Beaches Reopen After Shark Attack
Beaches reopened Sunday with extra lifeguards along a stretch of the Florida Panhandle coast where a shark killed a 14-year-old girl, as coastal residents reported seeing at least one shark hunting fish close to shore.
Jamie Marie Daigle of Gonzales, La., was swimming on a boogie board with a friend at least 100 yards from shore when she was attacked Saturday in the Gulf of Mexico, said Walton County sheriff's Capt. Danny Glidewell. Jamie was vacationing with friends while the rest of her family was home.
Daigle was in an area not protected by sandbars or lifeguards when she was bitten, said the surfer who hauled her onto his board and headed for shore with the shark trailing them.
"The beach is the beach. Once you get past that second sandbar, you're in the gulf," said Tim Dicus, who pulled the unconscious girl onto his surfboard. "And when you're in the gulf, that's where big fish are. You go way down on the food chain."
An autopsy was planned for Monday, and a shark expert was invited to attend to help determine the type and size of the shark involved, Glidewell said Sunday.
After the attack Saturday, a 20-mile stretch of shore was closed to swimmers, with twin red flags warning people to stay out of the water, but beaches reopened Sunday with a double staff of sheriff's beach patrol officers, Glidewell said.
Florida averages 33 shark attacks per year, more than any place on earth, CBS News Correspondent Mark Strassmann reports. Though deadly, attacks are rare.
Residents of a condominium complex next to the beach where the girl was attacked said they spotted a shark that looked about 6 feet long Sunday morning.
"It was just right at the shoreline," said Jason Miller, who lives in a 10th-floor condo. He took pictures of the shark chasing fish while people stood in the white surf.
Although Jamie and her friend were farther from shore than recommended, it is common for boogie-boarders, surfers and people on personal watercraft to go beyond the two sandbars that separate the shallow beach area from the open gulf, Glidewell said.
"Our pilots who fly our helicopters have always reported to us that if you look offshore, there's always a large number of sharks - always has been because that's their natural habitat," Glidewell said.
Dicus, 54, said he heard a scream and saw Jamie's friend swimming for shore as fast as she could. Jamie was face down in a bloody circle of water, and the flesh had been torn on one leg from her hip to her knee. The shark, which was right next to her, appeared to be a bull shark about 8 feet long, Dicus said.
"He just followed us right to the beach," he said.
"He wanted his meal back real bad," Dicus told Strassmann. "With every stroke I kept telling, 'C'mon baby, you're going to make it,' and telling myself, 'Here it comes.
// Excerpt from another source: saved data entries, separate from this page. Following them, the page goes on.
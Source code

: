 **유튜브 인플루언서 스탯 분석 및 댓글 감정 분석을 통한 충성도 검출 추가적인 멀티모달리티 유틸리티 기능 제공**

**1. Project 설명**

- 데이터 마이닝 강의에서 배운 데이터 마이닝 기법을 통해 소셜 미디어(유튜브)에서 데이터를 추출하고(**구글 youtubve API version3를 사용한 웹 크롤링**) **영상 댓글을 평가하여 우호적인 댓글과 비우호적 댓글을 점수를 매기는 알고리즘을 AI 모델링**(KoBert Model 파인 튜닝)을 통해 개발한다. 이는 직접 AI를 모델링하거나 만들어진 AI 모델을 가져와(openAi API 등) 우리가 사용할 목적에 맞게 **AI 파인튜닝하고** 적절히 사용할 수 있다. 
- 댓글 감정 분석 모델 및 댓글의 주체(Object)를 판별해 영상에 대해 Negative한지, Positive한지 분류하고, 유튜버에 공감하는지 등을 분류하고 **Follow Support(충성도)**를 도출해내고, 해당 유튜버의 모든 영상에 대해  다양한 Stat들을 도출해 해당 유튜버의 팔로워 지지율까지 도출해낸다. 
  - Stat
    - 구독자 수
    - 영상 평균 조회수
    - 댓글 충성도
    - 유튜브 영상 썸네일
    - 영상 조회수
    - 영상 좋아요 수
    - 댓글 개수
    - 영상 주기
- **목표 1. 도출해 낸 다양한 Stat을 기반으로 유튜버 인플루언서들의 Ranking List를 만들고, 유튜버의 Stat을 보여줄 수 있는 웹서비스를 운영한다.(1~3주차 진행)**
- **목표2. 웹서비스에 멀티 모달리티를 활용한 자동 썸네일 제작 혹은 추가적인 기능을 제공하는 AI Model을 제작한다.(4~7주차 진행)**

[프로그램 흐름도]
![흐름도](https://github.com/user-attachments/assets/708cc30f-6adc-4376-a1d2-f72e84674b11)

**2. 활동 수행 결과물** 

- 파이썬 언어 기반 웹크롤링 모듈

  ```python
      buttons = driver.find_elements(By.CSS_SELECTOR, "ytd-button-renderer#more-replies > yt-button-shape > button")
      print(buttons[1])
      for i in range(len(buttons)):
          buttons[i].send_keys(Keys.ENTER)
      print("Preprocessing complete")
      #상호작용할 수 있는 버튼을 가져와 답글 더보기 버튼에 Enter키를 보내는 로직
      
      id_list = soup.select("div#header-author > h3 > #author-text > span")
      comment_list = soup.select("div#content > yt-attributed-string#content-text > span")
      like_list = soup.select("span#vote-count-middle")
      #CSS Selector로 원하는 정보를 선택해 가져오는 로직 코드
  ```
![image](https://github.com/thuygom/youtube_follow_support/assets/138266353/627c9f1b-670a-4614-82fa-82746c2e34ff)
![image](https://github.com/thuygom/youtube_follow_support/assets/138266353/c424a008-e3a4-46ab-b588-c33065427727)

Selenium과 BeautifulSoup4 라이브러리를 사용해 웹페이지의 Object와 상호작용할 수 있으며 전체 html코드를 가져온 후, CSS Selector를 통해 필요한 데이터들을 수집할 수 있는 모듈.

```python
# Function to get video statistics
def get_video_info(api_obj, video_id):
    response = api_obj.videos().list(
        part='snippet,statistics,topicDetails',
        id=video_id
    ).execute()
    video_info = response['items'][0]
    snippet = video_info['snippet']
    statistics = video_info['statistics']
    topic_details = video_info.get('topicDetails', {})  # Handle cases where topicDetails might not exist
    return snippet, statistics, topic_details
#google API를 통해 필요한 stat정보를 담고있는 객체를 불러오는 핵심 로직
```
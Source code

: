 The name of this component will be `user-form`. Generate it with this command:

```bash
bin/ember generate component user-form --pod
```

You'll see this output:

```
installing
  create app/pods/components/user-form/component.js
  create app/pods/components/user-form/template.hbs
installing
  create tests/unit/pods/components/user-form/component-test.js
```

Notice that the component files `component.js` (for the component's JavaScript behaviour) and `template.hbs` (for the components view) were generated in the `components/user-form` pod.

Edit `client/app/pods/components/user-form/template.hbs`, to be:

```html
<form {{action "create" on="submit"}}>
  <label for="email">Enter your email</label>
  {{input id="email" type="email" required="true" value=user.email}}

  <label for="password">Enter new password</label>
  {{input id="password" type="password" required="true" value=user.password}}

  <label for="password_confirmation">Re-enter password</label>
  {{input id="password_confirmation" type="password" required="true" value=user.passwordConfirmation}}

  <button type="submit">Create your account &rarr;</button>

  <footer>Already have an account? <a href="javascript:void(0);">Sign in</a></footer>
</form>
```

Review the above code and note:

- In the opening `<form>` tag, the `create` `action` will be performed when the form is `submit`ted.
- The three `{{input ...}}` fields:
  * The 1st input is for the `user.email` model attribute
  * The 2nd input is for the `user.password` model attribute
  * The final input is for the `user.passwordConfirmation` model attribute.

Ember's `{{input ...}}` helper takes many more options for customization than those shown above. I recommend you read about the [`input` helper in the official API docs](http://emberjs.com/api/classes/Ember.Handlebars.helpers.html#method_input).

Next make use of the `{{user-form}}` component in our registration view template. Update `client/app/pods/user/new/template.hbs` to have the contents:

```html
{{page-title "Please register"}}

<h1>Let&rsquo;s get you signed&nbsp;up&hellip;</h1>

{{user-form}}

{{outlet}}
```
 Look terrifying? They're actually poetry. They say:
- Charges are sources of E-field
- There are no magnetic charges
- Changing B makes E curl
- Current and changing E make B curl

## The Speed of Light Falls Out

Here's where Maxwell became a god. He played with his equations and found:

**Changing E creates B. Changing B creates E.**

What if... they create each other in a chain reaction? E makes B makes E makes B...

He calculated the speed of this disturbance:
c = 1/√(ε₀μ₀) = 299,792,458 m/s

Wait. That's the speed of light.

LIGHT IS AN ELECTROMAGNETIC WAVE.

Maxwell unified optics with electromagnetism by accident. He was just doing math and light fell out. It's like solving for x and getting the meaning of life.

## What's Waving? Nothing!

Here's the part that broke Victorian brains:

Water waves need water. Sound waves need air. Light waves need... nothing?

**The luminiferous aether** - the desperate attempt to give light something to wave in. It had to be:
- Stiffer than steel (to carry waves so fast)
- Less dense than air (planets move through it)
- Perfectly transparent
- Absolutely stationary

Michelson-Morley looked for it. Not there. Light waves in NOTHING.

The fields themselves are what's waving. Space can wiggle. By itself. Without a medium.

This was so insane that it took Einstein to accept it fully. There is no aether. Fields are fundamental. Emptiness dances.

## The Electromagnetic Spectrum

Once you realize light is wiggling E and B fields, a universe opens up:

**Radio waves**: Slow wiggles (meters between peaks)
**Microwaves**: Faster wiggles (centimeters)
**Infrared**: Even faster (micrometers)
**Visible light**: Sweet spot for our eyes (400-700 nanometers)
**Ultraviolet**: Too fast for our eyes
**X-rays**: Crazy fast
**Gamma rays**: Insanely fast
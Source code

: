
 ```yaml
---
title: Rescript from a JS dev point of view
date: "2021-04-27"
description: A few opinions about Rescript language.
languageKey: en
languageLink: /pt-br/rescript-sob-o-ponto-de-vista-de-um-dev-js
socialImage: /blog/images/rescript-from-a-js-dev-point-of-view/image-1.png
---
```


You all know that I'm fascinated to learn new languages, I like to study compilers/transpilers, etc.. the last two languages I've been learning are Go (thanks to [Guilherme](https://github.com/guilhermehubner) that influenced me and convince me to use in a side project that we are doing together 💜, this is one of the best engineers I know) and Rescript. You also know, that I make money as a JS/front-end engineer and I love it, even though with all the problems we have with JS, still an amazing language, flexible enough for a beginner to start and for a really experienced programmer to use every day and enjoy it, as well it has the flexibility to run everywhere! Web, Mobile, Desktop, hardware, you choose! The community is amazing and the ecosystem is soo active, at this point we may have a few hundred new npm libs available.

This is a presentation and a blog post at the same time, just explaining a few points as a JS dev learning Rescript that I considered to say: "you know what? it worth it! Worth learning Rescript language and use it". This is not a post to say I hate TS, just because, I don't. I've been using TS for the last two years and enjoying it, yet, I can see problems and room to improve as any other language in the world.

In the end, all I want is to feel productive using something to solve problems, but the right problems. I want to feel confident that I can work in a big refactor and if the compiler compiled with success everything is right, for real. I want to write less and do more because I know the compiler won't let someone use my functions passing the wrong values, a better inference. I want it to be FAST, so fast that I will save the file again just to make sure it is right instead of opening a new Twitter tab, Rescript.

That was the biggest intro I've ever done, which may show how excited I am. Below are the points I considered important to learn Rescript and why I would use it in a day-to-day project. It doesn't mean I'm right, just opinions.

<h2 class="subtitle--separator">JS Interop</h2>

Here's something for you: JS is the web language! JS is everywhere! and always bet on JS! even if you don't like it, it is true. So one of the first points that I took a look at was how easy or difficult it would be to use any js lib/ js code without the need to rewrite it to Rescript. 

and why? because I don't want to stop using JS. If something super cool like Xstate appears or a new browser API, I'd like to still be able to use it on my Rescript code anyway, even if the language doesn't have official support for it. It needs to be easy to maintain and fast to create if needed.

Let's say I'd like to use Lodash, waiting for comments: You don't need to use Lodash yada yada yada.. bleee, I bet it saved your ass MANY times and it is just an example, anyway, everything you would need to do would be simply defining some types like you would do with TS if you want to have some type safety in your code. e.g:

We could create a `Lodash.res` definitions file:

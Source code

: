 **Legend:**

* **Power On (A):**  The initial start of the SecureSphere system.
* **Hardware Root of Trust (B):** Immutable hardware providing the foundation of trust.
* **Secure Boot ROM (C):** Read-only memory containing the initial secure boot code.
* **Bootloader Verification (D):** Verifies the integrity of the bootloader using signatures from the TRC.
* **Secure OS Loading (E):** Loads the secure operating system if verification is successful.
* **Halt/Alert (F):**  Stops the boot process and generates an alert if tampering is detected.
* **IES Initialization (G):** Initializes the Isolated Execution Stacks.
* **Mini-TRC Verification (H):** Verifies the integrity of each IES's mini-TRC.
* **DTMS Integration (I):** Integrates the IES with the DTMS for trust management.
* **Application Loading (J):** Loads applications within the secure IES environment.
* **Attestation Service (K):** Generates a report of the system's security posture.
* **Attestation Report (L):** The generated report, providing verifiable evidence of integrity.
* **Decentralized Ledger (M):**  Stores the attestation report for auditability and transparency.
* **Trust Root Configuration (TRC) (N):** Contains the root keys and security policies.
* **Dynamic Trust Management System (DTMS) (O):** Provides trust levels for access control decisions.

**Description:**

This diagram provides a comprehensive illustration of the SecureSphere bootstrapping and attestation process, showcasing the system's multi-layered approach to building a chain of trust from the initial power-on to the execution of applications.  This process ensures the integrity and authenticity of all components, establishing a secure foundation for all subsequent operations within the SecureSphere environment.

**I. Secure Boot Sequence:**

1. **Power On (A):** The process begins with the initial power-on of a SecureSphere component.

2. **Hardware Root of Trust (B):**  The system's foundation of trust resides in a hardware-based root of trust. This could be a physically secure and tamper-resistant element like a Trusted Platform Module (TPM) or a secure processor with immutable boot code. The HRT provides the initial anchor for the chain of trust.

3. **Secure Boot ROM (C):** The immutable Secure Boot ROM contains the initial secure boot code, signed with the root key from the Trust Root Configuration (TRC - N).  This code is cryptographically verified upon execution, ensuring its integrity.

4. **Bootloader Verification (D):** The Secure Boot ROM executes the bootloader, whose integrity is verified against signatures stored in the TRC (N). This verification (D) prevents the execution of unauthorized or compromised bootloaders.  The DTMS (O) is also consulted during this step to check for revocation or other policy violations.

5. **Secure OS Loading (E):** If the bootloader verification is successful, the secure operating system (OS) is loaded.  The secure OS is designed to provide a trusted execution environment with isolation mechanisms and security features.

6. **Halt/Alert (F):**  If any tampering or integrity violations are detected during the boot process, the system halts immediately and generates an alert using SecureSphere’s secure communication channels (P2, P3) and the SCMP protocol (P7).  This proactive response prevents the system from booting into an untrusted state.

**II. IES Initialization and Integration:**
Any second I'm going to feel numbing pain in some limb.'"
Two other swimmers came with a raft and used it to help carry Jamie to shore. The surfer said he punched the shark on the nose when it tried to attack him.
Paramedics were unable to revive the girl.
Florida averaged more than 30 shark attacks a year from 2000 to 2003, but there were only 12 attacks off the state's coast last year, according to statistics compiled by the American Elasmobranch Society and the Florida Museum of Natural History.
George Burgess, curator of the International Shark Attack File at University of Florida, said Sunday that bull sharks are common in the area, are aggressive and can be found in shallow water. He said that of 500 documented attacks in Florida, the fatality rate was 2.4 percent.
"Sharks are one of many hazards that one may encounter when entering the sea," he said. "There is no reason to think that this is the beginning of a trend."